L’articolo analizza i risultati della terapia negli adolescenti (10-18 anni) con leucemia linfoblastica acuta, rispetto ai bambini (< 10 anni), trattati nel protocollo AIEOP-BFM 2000. Tale protocollo ha incluso i pazienti in età pediatrica di Italia, Germania, Austria e Svizzera. L’analisi, condotta dalla dott.ssa Anna Maria Testi, dell’Università La Sapienza di Roma, in collaborazione con altri ricercatori, rileva che gli adolescenti hanno, all’esordio della malattia, caratteristiche biologiche mediamente più sfavorevoli.
In particolare i pazienti con un’età inferiore a 15 anni hanno più probabilità di guarire rispetto agli adolescenti > 15 anni (sopravvivenza libera da malattia a 5 anni 76% contro 70%).
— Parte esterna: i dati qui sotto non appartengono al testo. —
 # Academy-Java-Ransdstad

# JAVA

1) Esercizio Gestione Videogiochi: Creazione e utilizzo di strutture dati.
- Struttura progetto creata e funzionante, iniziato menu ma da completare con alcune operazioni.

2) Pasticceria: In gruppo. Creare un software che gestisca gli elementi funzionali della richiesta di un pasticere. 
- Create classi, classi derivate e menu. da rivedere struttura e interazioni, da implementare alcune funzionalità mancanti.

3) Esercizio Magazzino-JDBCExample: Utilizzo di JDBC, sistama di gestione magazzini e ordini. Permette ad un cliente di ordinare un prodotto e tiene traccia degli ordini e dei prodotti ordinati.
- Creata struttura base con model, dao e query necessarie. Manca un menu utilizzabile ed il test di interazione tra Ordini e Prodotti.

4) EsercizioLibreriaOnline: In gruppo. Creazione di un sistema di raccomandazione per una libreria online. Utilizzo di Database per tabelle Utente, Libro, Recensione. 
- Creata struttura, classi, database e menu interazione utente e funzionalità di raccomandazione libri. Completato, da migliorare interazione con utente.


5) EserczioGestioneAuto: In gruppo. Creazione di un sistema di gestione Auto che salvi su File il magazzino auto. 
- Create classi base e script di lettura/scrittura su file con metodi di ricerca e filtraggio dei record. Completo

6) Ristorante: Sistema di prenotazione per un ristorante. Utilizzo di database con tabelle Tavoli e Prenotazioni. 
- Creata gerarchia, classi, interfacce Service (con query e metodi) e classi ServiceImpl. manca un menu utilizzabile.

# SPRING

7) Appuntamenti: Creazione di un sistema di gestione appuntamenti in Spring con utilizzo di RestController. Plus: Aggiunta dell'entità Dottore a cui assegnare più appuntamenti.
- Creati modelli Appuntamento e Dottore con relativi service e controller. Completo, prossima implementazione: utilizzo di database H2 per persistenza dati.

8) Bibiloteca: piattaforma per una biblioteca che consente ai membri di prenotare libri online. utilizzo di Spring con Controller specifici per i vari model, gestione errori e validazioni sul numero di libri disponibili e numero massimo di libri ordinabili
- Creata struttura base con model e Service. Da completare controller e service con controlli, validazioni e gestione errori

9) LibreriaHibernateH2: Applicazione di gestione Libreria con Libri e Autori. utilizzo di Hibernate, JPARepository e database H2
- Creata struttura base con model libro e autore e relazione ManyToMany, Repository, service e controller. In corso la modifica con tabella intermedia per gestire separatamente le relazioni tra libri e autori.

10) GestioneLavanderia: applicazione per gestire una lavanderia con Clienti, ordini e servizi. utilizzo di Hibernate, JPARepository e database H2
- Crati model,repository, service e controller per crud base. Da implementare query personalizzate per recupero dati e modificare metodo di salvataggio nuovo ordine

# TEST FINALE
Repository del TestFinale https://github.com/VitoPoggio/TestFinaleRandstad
A fronte di una probabilità di recidiva della malattia del 18%, simile per i due gruppi di età, la ragione principale della maggiore probabilità di fallimento nei ragazzi più grandi è soprattutto la maggiore mortalità per tossicità (incidenza cumulativa di morte a 5 anni dall’esordio della malattia 2,6% verso 7,4%).
“Pertanto – afferma la prof.ssa Adriana Balduzzi, membro del Consiglio Direttivo dell’AIEOP e medico della Clinica Pediatrica dell’Università degli Studi di Milano Bicocca, che commenta l’articolo – la scommessa è che le terapie innovative, che si basano sull’immunoterapia, possano ridurre la tossicità nei ragazzi e, quindi, migliorare le probabilità di successo della terapia anche nella fascia di età oltre i 15 anni”.